As you might guess, my worms simply came from my Worm Inn Mega system. If you watched the video in my last Mega update post you’ll know that the system had LOADS (and loads) of tiny worms. So I can only imagine how many worms ended up in the 5 gal pail I used to collect the worm-rich material.
I am happy about this because I definitely want to hit the ground running with this project. All that excellent living material in the mix will really help as well!
There are various ways you can add your worms, food and bedding in a system like this. If I was starting from scratch with just bedding, food waste and a bag of bulk worms from a supplier, I would more than likely mix a LOT of moistened bedding with a smaller amount of food waste, toss it in (over top of false bottom layers) and let that brew for 3-5 days before adding the worms (and cover bedding).
But since I had so much great worm mix (which already had a lot of partially degraded bedding in it), I actually didn’t need much new bedding at all (really just at the bottom and over top) – and I certainly didn’t need to let anything “age”.
As far as building up my “worm zone” went…

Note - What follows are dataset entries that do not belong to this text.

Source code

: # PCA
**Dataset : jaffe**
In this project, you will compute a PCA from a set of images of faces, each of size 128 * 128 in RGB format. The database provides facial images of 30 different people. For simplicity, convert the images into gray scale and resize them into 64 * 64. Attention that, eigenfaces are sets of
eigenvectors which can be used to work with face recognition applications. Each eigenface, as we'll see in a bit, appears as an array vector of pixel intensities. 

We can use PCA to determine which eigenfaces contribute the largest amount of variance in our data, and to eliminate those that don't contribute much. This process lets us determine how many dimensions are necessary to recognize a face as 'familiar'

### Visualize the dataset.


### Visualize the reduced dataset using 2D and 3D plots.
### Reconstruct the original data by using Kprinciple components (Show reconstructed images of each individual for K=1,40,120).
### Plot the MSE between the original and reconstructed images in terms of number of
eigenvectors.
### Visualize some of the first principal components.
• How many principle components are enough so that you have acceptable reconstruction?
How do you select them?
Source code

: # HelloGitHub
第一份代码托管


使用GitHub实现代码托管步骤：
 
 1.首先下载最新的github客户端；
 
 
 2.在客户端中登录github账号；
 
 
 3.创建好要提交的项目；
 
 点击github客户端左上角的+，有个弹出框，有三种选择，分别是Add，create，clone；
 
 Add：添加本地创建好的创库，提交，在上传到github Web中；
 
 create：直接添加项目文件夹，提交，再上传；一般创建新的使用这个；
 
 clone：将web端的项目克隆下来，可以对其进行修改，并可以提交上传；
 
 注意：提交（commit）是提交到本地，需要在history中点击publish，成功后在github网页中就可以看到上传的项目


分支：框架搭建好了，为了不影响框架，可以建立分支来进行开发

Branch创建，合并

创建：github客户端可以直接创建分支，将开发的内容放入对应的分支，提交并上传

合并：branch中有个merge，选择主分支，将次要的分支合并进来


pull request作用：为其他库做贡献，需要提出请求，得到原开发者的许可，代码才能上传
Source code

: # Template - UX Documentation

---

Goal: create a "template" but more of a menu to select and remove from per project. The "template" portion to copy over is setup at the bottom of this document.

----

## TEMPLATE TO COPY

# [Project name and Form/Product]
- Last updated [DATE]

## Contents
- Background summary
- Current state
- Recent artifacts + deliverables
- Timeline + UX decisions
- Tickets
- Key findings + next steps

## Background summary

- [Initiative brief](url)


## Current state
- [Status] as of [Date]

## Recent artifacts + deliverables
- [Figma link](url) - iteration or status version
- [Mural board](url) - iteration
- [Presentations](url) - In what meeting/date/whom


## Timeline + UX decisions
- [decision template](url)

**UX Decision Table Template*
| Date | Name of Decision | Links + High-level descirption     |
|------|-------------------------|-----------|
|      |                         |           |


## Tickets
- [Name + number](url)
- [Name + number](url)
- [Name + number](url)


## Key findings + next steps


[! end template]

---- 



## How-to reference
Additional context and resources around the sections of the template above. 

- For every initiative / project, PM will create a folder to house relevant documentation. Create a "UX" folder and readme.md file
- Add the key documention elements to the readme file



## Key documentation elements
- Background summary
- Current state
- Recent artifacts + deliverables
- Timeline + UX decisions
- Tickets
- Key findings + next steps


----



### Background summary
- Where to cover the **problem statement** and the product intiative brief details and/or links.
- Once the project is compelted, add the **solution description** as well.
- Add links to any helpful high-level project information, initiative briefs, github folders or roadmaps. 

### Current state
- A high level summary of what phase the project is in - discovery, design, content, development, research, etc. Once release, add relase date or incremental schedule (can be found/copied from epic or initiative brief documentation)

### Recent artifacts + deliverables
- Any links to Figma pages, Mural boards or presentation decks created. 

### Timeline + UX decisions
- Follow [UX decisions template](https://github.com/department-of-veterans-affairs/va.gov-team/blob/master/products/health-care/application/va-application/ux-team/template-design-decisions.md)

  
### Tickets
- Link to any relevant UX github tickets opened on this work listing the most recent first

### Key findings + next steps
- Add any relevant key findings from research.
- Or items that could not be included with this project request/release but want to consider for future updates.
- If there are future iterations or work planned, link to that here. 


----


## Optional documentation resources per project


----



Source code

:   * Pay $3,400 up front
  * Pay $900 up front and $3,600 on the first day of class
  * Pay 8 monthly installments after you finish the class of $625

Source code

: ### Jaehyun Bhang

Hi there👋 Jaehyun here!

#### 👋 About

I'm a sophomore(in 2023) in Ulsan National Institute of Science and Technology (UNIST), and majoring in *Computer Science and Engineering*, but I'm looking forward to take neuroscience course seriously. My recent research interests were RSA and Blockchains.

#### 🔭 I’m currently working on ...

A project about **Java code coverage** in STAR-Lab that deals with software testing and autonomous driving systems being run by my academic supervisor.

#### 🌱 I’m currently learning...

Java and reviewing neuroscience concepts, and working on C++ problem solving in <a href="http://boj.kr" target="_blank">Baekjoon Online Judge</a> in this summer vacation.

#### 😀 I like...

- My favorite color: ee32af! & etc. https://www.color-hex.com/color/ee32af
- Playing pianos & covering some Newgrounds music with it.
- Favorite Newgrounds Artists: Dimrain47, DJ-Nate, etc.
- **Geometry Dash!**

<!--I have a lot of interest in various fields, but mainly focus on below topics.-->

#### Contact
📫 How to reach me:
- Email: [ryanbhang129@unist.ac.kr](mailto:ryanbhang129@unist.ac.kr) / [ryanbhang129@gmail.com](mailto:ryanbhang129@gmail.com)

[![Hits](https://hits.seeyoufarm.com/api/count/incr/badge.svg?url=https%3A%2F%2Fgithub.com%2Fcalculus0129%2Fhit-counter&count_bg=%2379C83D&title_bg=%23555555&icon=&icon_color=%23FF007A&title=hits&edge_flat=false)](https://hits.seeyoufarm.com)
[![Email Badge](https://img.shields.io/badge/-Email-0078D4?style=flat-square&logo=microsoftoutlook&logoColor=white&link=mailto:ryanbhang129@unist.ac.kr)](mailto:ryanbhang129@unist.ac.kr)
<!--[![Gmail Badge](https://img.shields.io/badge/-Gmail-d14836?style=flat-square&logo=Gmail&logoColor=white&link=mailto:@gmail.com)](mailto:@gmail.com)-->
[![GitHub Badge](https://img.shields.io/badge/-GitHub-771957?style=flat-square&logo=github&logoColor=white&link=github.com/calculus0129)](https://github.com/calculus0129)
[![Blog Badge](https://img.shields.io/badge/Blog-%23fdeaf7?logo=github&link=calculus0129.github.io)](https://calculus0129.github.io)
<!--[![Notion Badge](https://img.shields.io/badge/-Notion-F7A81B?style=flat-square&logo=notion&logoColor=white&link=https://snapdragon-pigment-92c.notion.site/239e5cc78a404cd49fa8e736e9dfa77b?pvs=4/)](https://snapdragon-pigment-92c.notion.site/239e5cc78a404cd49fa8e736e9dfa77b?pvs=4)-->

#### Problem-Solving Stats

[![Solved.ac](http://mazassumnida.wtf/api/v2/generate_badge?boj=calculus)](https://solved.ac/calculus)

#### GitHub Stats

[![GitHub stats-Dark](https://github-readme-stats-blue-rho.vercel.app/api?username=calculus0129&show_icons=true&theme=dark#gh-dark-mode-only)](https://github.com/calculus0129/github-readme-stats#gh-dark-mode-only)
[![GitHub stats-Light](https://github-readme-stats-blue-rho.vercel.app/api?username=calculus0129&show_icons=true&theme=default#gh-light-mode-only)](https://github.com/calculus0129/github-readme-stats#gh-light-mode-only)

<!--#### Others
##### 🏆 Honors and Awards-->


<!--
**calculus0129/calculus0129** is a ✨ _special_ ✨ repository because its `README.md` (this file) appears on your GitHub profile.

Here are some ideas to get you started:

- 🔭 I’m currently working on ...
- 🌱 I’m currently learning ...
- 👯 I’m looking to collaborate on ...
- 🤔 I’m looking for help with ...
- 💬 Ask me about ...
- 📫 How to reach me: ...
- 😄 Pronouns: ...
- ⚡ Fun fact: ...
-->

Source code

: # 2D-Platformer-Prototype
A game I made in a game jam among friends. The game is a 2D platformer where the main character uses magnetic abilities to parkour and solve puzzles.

Step 1 simply involved adding a bottom layer of worm rich material.
I’ll come back to how everything else was added in a minute, but first I want to talk about the food.
Normally I would use frozen-then-thawed food wastes, but in this case, A) I didn’t happen to have any ready, and B) I actually wanted a food source that would be a bit “slower” so I don’t end up with a lot of moisture released down near the bottom soon after start-up.
Luckily my under-the-sink kitchen scrap holder was reasonably full, and I was able to secure 2707 g (5.97 lb) of mixed scraps – mostly fruit/veggie wastes and coffee grounds – for the system. Even with my interest in slower waste breakdown, I figured I should at least chop the materials up a bit since there were plenty of resistant scraps like carrot and cauliflower chunks in there. Don’t want to end up with a little garden in my worm bin!
NOTE: As you can see, this particular batch of scraps actually had quite a lot of bedding mix in with it (I always add a bedding false bottom in my scrap holder, and varying amounts of bedding in with the food scraps themselves), so I am FAR from worried about not having enough bedding in this system
OK, getting back to how I set up the worm zone…
As touched on, I dumped in my first layer of worm mix over top of the moistened bottom-bedding (which could basically be considered the top layer of my false bottom). Then, just added alternating layers of food scraps and this worm-rich material. I wanted to start AND end with worm mix so as to keep the scraps well buried. Distributing the food in layers helps to avoid concentrations of food that can go anaerobic etc.
Again, there are plenty of ways you could do this, so don’t assume I am taking a “my way or the highway” stance with this. The KEY thing to always remember is just to make sure the worms have LOTS of safe habitat. Erring on the side of “too little” food and “too much” bedding is never a bad idea early on.
Lastly, I added a thick cover layer of dry bedding. I always like to do this since it helps to conserve moisture, it shelters the worms, and it provides me with a big supply of bedding to mix in with my food deposits over time!
In case you are wondering…the whitish paper is NOT toilet paper! Haha
It is actually packing paper that came with various shipments I’ve received in recent months. Great stuff for worm bins!
With set up complete, it was then time to zip up the lid and let the worms settle in!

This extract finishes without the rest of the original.